KR20160078793A - Treatment method of wastewater comprising phenol - Google Patents

Abstract

The present invention relates to a method for disposal of wastewater containing phenol, capable of effectively removing phenol and various pollutants, wherein the method comprises: an oxidative decomposition step of adding divalent ferrous salt and peroxide to wastewater containing phenol; a coagulative precipitation step of adjusting the pH of the resultant material of the oxidative decomposition step to 6.8-8.5; and a step of solid-liquid separating the resultant material of the coagulative precipitation step.

Description

TECHNICAL FIELD The present invention relates to a method for treating wastewater containing phenol,

The present invention relates to a method for treating wastewater containing phenol, and more particularly, to a method for effectively removing phenol and various contaminants from wastewater containing phenol and various contaminants, reusing final treated water, And more particularly to a method for treating a non-discharge type phenol waste water discharging only sludge.

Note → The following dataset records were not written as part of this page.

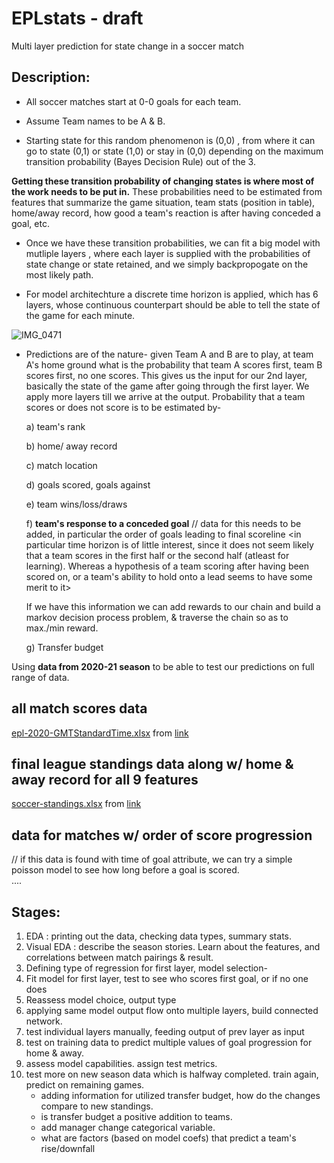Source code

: # EPLstats - draft 
Multi layer prediction for state change in a soccer match


## Description:

- All soccer matches start at 0-0 goals for each team. 

- Assume Team names to be A & B.

- Starting state for this random phenomenon is (0,0) , from where it can go to state 
  (0,1) or state (1,0) or stay in (0,0) depending on the maximum transition probability 
  (Bayes Decision Rule) out of the 3. 

**Getting these transition probability of changing states is where most of the work 
  needs to be put in.** These probabilities need to be estimated from features that 
  summarize the game situation, team stats (position in table), home/away record,
  how good a team's reaction is after having conceded a goal, etc.
  
- Once we have these transition probabilities, we can fit a big model with mutliple layers
  , where each layer is supplied with the probabilities of state change or state retained, 
  and we simply backpropogate on the most likely path. 
  
- For model architechture a discrete time horizon is applied, which has 6 layers, 
  whose continuous counterpart should be able to tell the state of the game for each minute.


![IMG_0471](https://user-images.githubusercontent.com/96305841/149665581-909c3511-2a01-42ce-b404-3148d16a41e0.jpg)

- Predictions are of the nature- 
  given Team A and B are to play, at team A's home ground
  what is the probability that team A scores first, team B scores first, no one scores.
  This gives us the input for our 2nd layer, basically the state of the game after going 
  through the first layer. We apply more layers till we arrive at the output. 
  Probability that a team scores or does not score is to be estimated by- 
  
  a) team's rank 
  
  b) home/ away record
  
  c) match location
  
  d) goals scored, goals against
  
  e) team wins/loss/draws 
  
  f) **team's response to a conceded goal** // data for this needs to be added, in particular the order of goals leading to final scoreline
    <in particular time horizon is of little interest, since it does not seem likely
     that a team scores in the first half or the second half (atleast for learning). Whereas a hypothesis of 
     a team scoring after having been scored on, or a team's ability to hold onto a lead
     seems to have some merit to it> 
     
     If we have this information we can add rewards to our chain and build a markov decision process problem, 
     & traverse the chain so as to max./min reward.
  
  g) Transfer budget   

Using **data from 2020-21 season** to be able to test our predictions on full range of data.

## all match scores data
[epl-2020-GMTStandardTime.xlsx](https://github.com/runirudh/EPLstats/files/7877241/epl-2020-GMTStandardTime.xlsx) from [link](https://fixturedownload.com/results/epl-2020)

## final league standings data along w/ home & away record for all 9 features
[soccer-standings.xlsx](https://github.com/runirudh/EPLstats/files/7879089/soccer-standings.xlsx) from [link](https://www.rotowire.com/soccer/league-table.php?season=2020)

## data for matches w/ order of score progression
// if this data is found with time of goal attribute, we can try a simple poisson model to see how long before a goal is scored.  
....


## Stages:
1. EDA : printing out the data, checking data types, summary stats.
2. Visual EDA : describe the season stories. Learn about the features, and correlations between match pairings & result.
3. Defining type of regression for first layer, model selection-
4. Fit model for first layer, test to see who scores first goal, or if no one does 
5. Reassess model choice, output type
6. applying same model output flow onto multiple layers, build connected network.    
7. test individual layers manually, feeding output of prev layer as input 
8. test on training data to predict multiple values of goal progression for home & away.
9. assess model capabilities. assign test metrics. 
10. test more on new season data which is halfway completed. train again, predict on remaining games.
    - adding information for utilized transfer budget, how do the changes compare to new standings.
    - is transfer budget a positive addition to teams.
    - add manager change categorical variable.
    - what are factors (based on model coefs) that predict a team's rise/downfall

As a treatment method of phenol wastewater, a method of adsorbing using activated carbon and a method of decomposing into a harmless substance through biological treatment are generally applied. However, in the case of the activated carbon treatment, the treatment of the phenol at high concentration limits the treatment efficiency and the excessive use amount of activated carbon. In the case of biological treatment, the treatment cost is relatively low. However, in the case of treatment of phenol wastewater in high concentration, the efficiency is somewhat ineffective, the treatment time is long, and the influence on the external environment is likely to act as a variable.

In the case of a treatment method using a membrane or a reverse osmosis membrane, it is known that various contaminants such as ion components, particulate substances, chromaticity, and chemical oxygen demand can be efficiently treated at the same time in addition to phenol, and the reuse of the treated water is effectively promoted . However, it is generally known that the reverse osmosis membrane has a disadvantage in that the treatment efficiency is somewhat low due to the hydrophilicity of phenol.

Also, in the case of the treatment method using vacuum evaporation, although the technique does not substantially generate the discharge water, it is not widely used because of cost problems due to energy use.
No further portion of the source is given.